::: TASK DATA

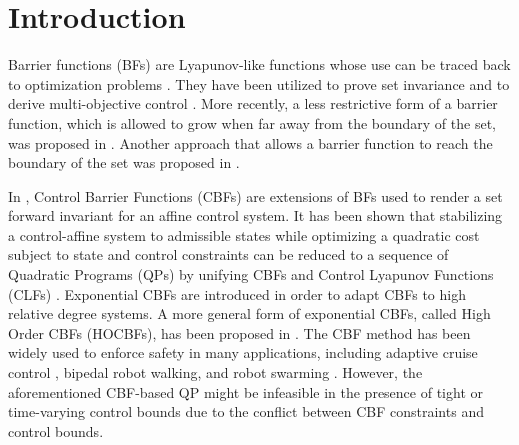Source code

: \section{Introduction}
\label{sec:Introduction}

Barrier functions (BFs) are Lyapunov-like functions \cite{tee2009barrier} whose use can be traced back to optimization problems \cite{boyd2004convex}. They have been utilized to prove set invariance \cite{aubin2011viability} \cite{prajna2007framework} and to derive multi-objective control \cite{panagou2013multi} \cite{wang2016multi}. More recently, a less restrictive form of a barrier function, which is allowed to grow when far away from the boundary of the set, was proposed in \cite{ames2016control}. Another approach that allows
a barrier function to reach the boundary of
the set was proposed in \cite{glotfelter2017nonsmooth}. 

In \cite{boyd2004convex}, Control Barrier Functions (CBFs) are extensions of BFs used to render a set forward invariant for an affine control system. It has been shown that stabilizing a control-affine system to admissible states while optimizing a quadratic cost subject to state and control constraints can be reduced to a sequence of Quadratic Programs (QPs) \cite{ames2016control} by unifying CBFs and Control Lyapunov Functions (CLFs) \cite{ames2012control}. 
Exponential CBFs \cite{nguyen2016exponential} are introduced in order to adapt CBFs to high relative degree systems. A more general form of exponential CBFs, called High Order CBFs (HOCBFs), has been proposed in \cite{xiao2021high}. The CBF method has been widely used to enforce safety in many applications, including adaptive cruise control \cite{ames2016control}, bipedal robot walking, \cite{hsu2015control} and robot swarming \cite{borrmann2015control}. However, the aforementioned CBF-based QP might be infeasible in the presence of tight or time-varying control bounds due to the conflict between CBF constraints and control bounds.

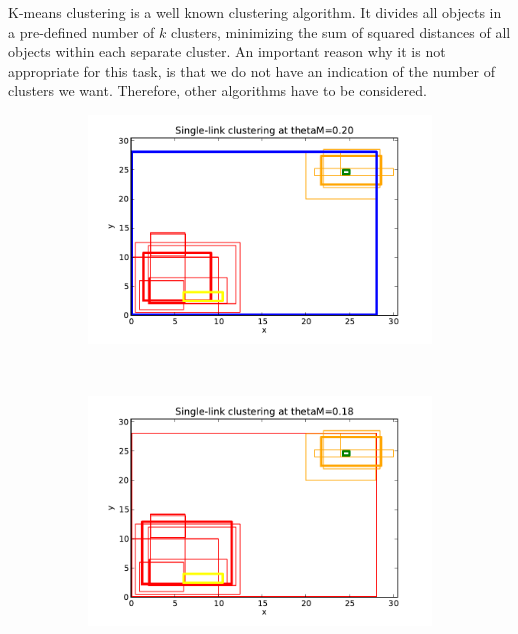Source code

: K-means clustering is a well known clustering algorithm. It divides all objects in a pre-defined number of $k$ clusters, minimizing the sum of squared distances of all objects within each separate cluster. An important reason why it is not appropriate for this task, is that we do not have an indication of the number of clusters we want. Therefore, other algorithms have to be considered.

\begin{figure}[hbt]
    \begin{subfigure}[b]{0.32\textwidth}
            \centering
            \includegraphics[width=\textwidth]{visSL020}
            \caption{}
            \label{fig:slvqs_qs1}
    \end{subfigure}
    ~ %
    \begin{subfigure}[b]{0.32\textwidth}
            \centering
            \includegraphics[width=\textwidth]{visSL018}

\end{subfigure}
\end{figure}
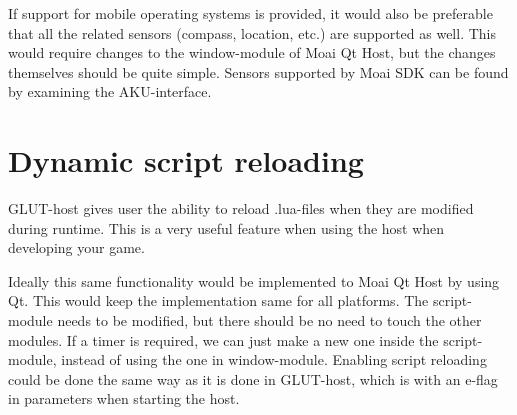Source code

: If support for mobile operating systems is provided, it would also be preferable that all the related sensors (compass, location, etc.) are supported as well.
This would require changes to the window-module of Moai Qt Host, but the changes themselves should be quite simple.
Sensors supported by Moai SDK can be found by examining the AKU-interface.

\section{Dynamic script reloading}

GLUT-host gives user the ability to reload .lua-files when they are modified during runtime.
This is a very useful feature when using the host when developing your game.

Ideally this same functionality would be implemented to Moai Qt Host by using Qt. This would keep the implementation same for all platforms. 
The script-module needs to be modified, but there should be no need to touch the other modules. 
If a timer is required, we can just make a new one inside the script-module, instead of using the one in window-module.
Enabling script reloading could be done the same way as it is done in GLUT-host, which is with an e-flag in parameters when starting the host.
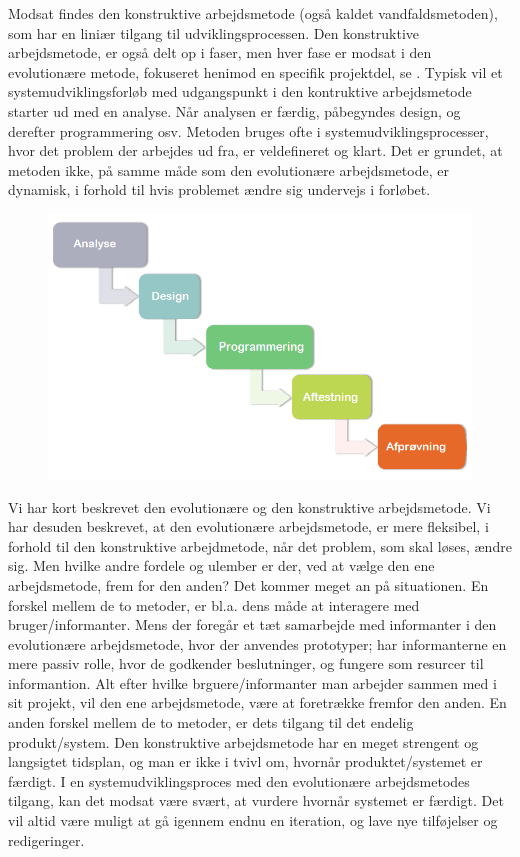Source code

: Modsat findes den konstruktive arbejdsmetode (også kaldet vandfaldsmetoden), som har en liniær tilgang til udviklingsprocessen. Den konstruktive arbejdsmetode, er også delt op i faser, men hver fase er modsat i den evolutionære metode, fokuseret henimod en specifik projektdel, se . Typisk vil et systemudviklingsforløb med udgangspunkt i den kontruktive arbejdsmetode starter ud med en analyse. Når analysen er færdig, påbegyndes design, og derefter programmering osv. Metoden bruges ofte i systemudviklingsprocesser, hvor det problem der arbejdes ud fra, er veldefineret og klart. Det er grundet, at metoden ikke, på samme måde som den evolutionære arbejdsmetode, er dynamisk, i forhold til hvis problemet ændre sig undervejs i forløbet.     

\begin{figure}[h]
		\centering
		\includegraphics[scale=0.5]{billeder/konstruktivemetode.png}
  		\label{fig:konstruktivemetode}
\end{figure}

Vi har kort beskrevet den evolutionære og den konstruktive arbejdsmetode. Vi har desuden beskrevet, at den evolutionære arbejdsmetode, er mere fleksibel, i forhold til den konstruktive arbejdmetode, når det problem, som skal løses, ændre sig. Men hvilke andre fordele og ulember er der, ved at vælge den ene arbejdsmetode, frem for den anden? Det kommer meget an på situationen. En forskel mellem de to metoder, er bl.a. dens måde at interagere med bruger/informanter. Mens der foregår et tæt samarbejde med informanter i den evolutionære arbejdsmetode, hvor der anvendes prototyper; har informanterne en mere passiv rolle, hvor de godkender beslutninger, og fungere som resurcer til informantion. Alt efter hvilke brguere/informanter man arbejder sammen med i sit projekt, vil den ene arbejdsmetode, være at foretrække fremfor den anden. En anden forskel mellem de to metoder, er dets tilgang til det endelig produkt/system. Den konstruktive arbejdsmetode har en meget strengent og langsigtet tidsplan, og man er ikke i tvivl om, hvornår produktet/systemet er færdigt. I en systemudviklingsproces med den evolutionære arbejdsmetodes tilgang, kan det modsat være svært, at vurdere  hvornår systemet er færdigt. Det vil altid være muligt at gå igennem endnu en iteration, og lave nye tilføjelser og redigeringer.


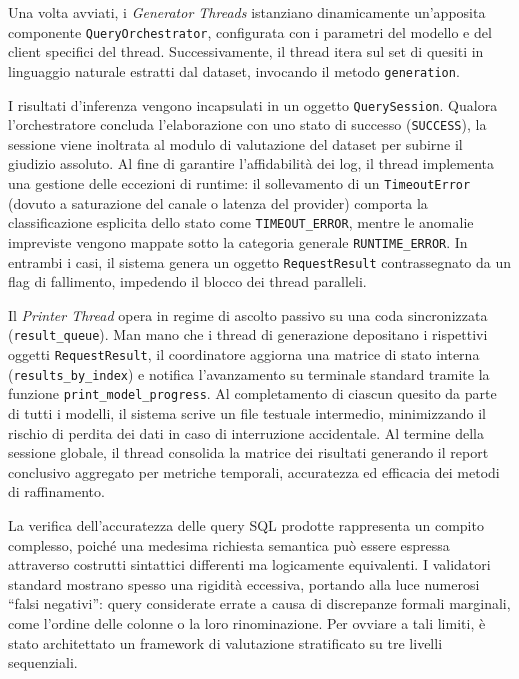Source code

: Una volta avviati, i \emph{Generator Threads} istanziano dinamicamente
un'apposita componente \texttt{QueryOrchestrator}, configurata con i
parametri del modello e del client specifici del thread.
Successivamente, il thread itera sul set di quesiti in linguaggio
naturale estratti dal dataset, invocando il metodo \texttt{generation}.

I risultati d'inferenza vengono incapsulati in un oggetto
\texttt{QuerySession}. Qualora l'orchestratore concluda l'elaborazione
con uno stato di successo (\texttt{SUCCESS}), la sessione viene
inoltrata al modulo di valutazione del dataset per subirne il giudizio
assoluto. Al fine di garantire l'affidabilità dei log, il thread
implementa una gestione delle eccezioni di runtime: il
sollevamento di un \texttt{TimeoutError} (dovuto a saturazione del
canale o latenza del provider) comporta la classificazione esplicita
dello stato come \texttt{TIMEOUT\_ERROR}, mentre le anomalie impreviste
vengono mappate sotto la categoria generale \texttt{RUNTIME\_ERROR}. In
entrambi i casi, il sistema genera un oggetto \texttt{RequestResult}
contrassegnato da un flag di fallimento, impedendo il blocco dei thread
paralleli.

Il \emph{Printer Thread} opera in regime di ascolto passivo su una coda
sincronizzata (\texttt{result\_queue}). Man mano che i thread di
generazione depositano i rispettivi oggetti \texttt{RequestResult}, il
coordinatore aggiorna una matrice di stato interna
(\texttt{results\_by\_index}) e notifica l'avanzamento su terminale
standard tramite la funzione \texttt{print\_model\_progress}. Al
completamento di ciascun quesito da parte di tutti i modelli, il sistema
scrive un file testuale intermedio, minimizzando il rischio di perdita
dei dati in caso di interruzione accidentale. Al termine della sessione
globale, il thread consolida la matrice dei risultati generando il
report conclusivo aggregato per metriche temporali, accuratezza ed
efficacia dei metodi di raffinamento.

La verifica dell'accuratezza delle query SQL prodotte rappresenta un
compito complesso, poiché una medesima richiesta semantica può essere
espressa attraverso costrutti sintattici differenti ma logicamente
equivalenti. I validatori standard mostrano spesso una rigidità
eccessiva, portando alla luce numerosi ``falsi negativi'': query
considerate errate a causa di discrepanze formali marginali, come
l'ordine delle colonne o la loro rinominazione. Per ovviare a tali
limiti, è stato architettato un framework di valutazione stratificato su
tre livelli sequenziali.

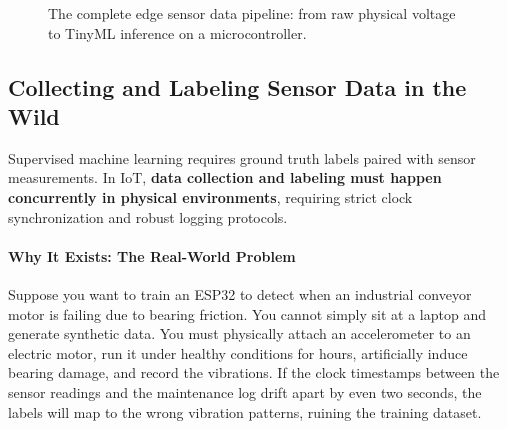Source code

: \begin{figure}[htbp]
\centering
{}
\caption{The complete edge sensor data pipeline: from raw physical voltage to TinyML inference on a microcontroller.}\label{fig:edge_pipeline}
\end{figure}

\subsection{Collecting and Labeling Sensor Data in the Wild}

\begin{keyidea}
Supervised machine learning requires ground truth labels paired with sensor measurements. In IoT, \textbf{data collection and labeling must happen concurrently in physical environments}, requiring strict clock synchronization and robust logging protocols.
\end{keyidea}

\paragraph{Why It Exists: The Real-World Problem}
Suppose you want to train an ESP32 to detect when an industrial conveyor motor is failing due to bearing friction. You cannot simply sit at a laptop and generate synthetic data. You must physically attach an accelerometer to an electric motor, run it under healthy conditions for hours, artificially induce bearing damage, and record the vibrations. If the clock timestamps between the sensor readings and the maintenance log drift apart by even two seconds, the labels will map to the wrong vibration patterns, ruining the training dataset.


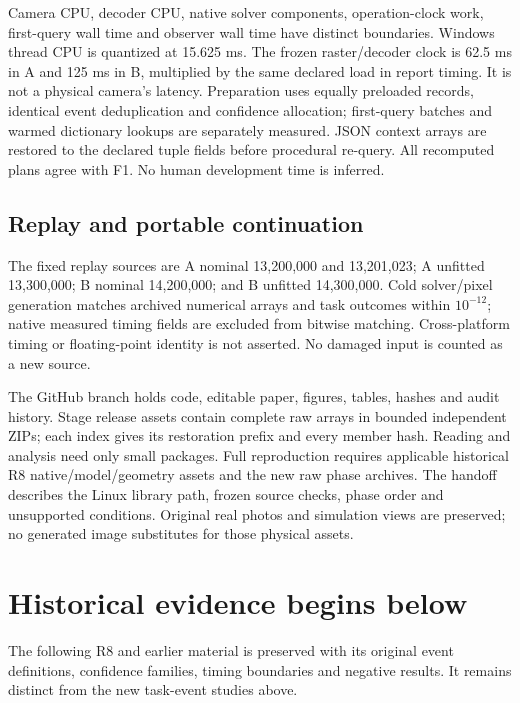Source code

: Camera CPU, decoder CPU, native solver components, operation-clock work, first-query wall time and observer wall time have distinct boundaries. Windows thread CPU is quantized at 15.625 ms. The frozen raster/decoder clock is 62.5 ms in A and 125 ms in B, multiplied by the same declared load in report timing. It is not a physical camera's latency. Preparation uses equally preloaded records, identical event deduplication and confidence allocation; first-query batches and warmed dictionary lookups are separately measured. JSON context arrays are restored to the declared tuple fields before procedural re-query. All recomputed plans agree with F1. No human development time is inferred.

\subsection{Replay and portable continuation}
The fixed replay sources are A nominal 13,200,000 and 13,201,023; A unfitted 13,300,000; B nominal 14,200,000; and B unfitted 14,300,000. Cold solver/pixel generation matches archived numerical arrays and task outcomes within $10^{-12}$; native measured timing fields are excluded from bitwise matching. Cross-platform timing or floating-point identity is not asserted. No damaged input is counted as a new source.

The GitHub branch holds code, editable paper, figures, tables, hashes and audit history. Stage release assets contain complete raw arrays in bounded independent ZIPs; each index gives its restoration prefix and every member hash. Reading and analysis need only small packages. Full reproduction requires applicable historical R8 native/model/geometry assets and the new raw phase archives. The handoff describes the Linux library path, frozen source checks, phase order and unsupported conditions. Original real photos and simulation views are preserved; no generated image substitutes for those physical assets.


\FloatBarrier
\section*{Historical evidence begins below}
The following R8 and earlier material is preserved with its original event definitions, confidence families, timing boundaries and negative results. It remains distinct from the new task-event studies above.
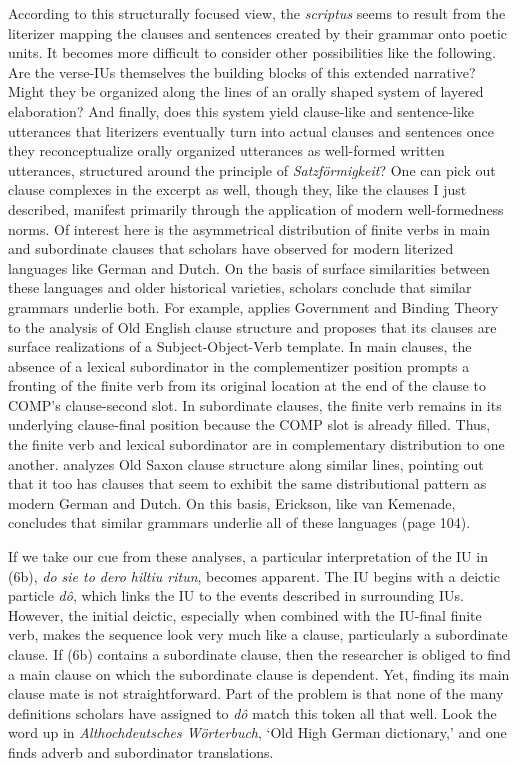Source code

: According to this structurally focused view, the \textit{scriptus} seems to result from the literizer mapping the clauses and sentences created by their grammar onto poetic units. It becomes more difficult to consider other possibilities like the following. Are the verse-IUs themselves the building blocks of this extended narrative? Might they be organized along the lines of an orally shaped system of layered elaboration? And finally, does this system yield clause-like and sentence-like utterances that literizers eventually turn into actual clauses and sentences once they reconceptualize orally organized utterances as well-formed written utterances, structured around the principle of \textit{Satzförmigkeit}? One can pick out clause complexes in the excerpt as well, though they, like the clauses I just described, manifest primarily through the application of modern well-formedness norms. Of interest here is the asymmetrical distribution of finite verbs in main and subordinate clauses that scholars have observed for modern literized languages like German and Dutch. On the basis of surface similarities between these languages and older historical varieties, scholars conclude that similar grammars underlie both. For example, \citet{Kemenade1987} applies Government and Binding Theory to the analysis of Old English clause structure and proposes that its clauses are surface realizations of a Subject-Object-Verb template. In main clauses, the absence of a lexical subordinator in the complementizer position prompts a fronting of the finite verb from its original location at the end of the clause to COMP’s clause-second slot. In subordinate clauses, the finite verb remains in its underlying clause-final position because the COMP slot is already filled. Thus, the finite verb and lexical subordinator are in complementary distribution to one another. \citet[95]{Erickson1997} analyzes Old Saxon clause structure along similar lines, pointing out that it too has clauses that seem to exhibit the same distributional pattern as modern German and Dutch. On this basis, Erickson, like van Kemenade, concludes that similar grammars underlie all of these languages (page 104).

If we take our cue from these analyses, a particular interpretation of the IU in (6b), \textit{do sie to dero hiltiu ritun}, becomes apparent. The IU begins with a deictic particle \textit{dô}, which links the IU to the events described in surrounding IUs. However, the initial deictic, especially when combined with the IU-final finite verb, makes the sequence look very much like a clause, particularly a subordinate clause. If (6b) contains a subordinate clause, then the researcher is obliged to find a main clause on which the subordinate clause is dependent. Yet, finding its main clause mate is not straightforward. Part of the problem is that none of the many definitions scholars have assigned to \textit{dô} match this token all that well. Look the word up in  \textit{Althochdeutsches Wörterbuch}, ‘Old High German dictionary,’ and one finds adverb and subordinator translations.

::::::

* _TASK DIRECTIONS_
Wherever "solver" occurs in the entries above, copy the line it sits on.

* _TASK RESPONSE_
: Camera CPU, decoder CPU, native solver components, operation-clock work, first-query wall time and observer wall time have distinct boundaries. Windows thread CPU is quantized at 15.625 ms. The frozen raster/decoder clock is 62.5 ms in A and 125 ms in B, multiplied by the same declared load in report timing. It is not a physical camera's latency. Preparation uses equally preloaded records, identical event deduplication and confidence allocation; first-query batches and warmed dictionary lookups are separately measured. JSON context arrays are restored to the declared tuple fields before procedural re-query. All recomputed plans agree with F1. No human development time is inferred.
The fixed replay sources are A nominal 13,200,000 and 13,201,023; A unfitted 13,300,000; B nominal 14,200,000; and B unfitted 14,300,000. Cold solver/pixel generation matches archived numerical arrays and task outcomes within $10^{-12}$; native measured timing fields are excluded from bitwise matching. Cross-platform timing or floating-point identity is not asserted. No damaged input is counted as a new source.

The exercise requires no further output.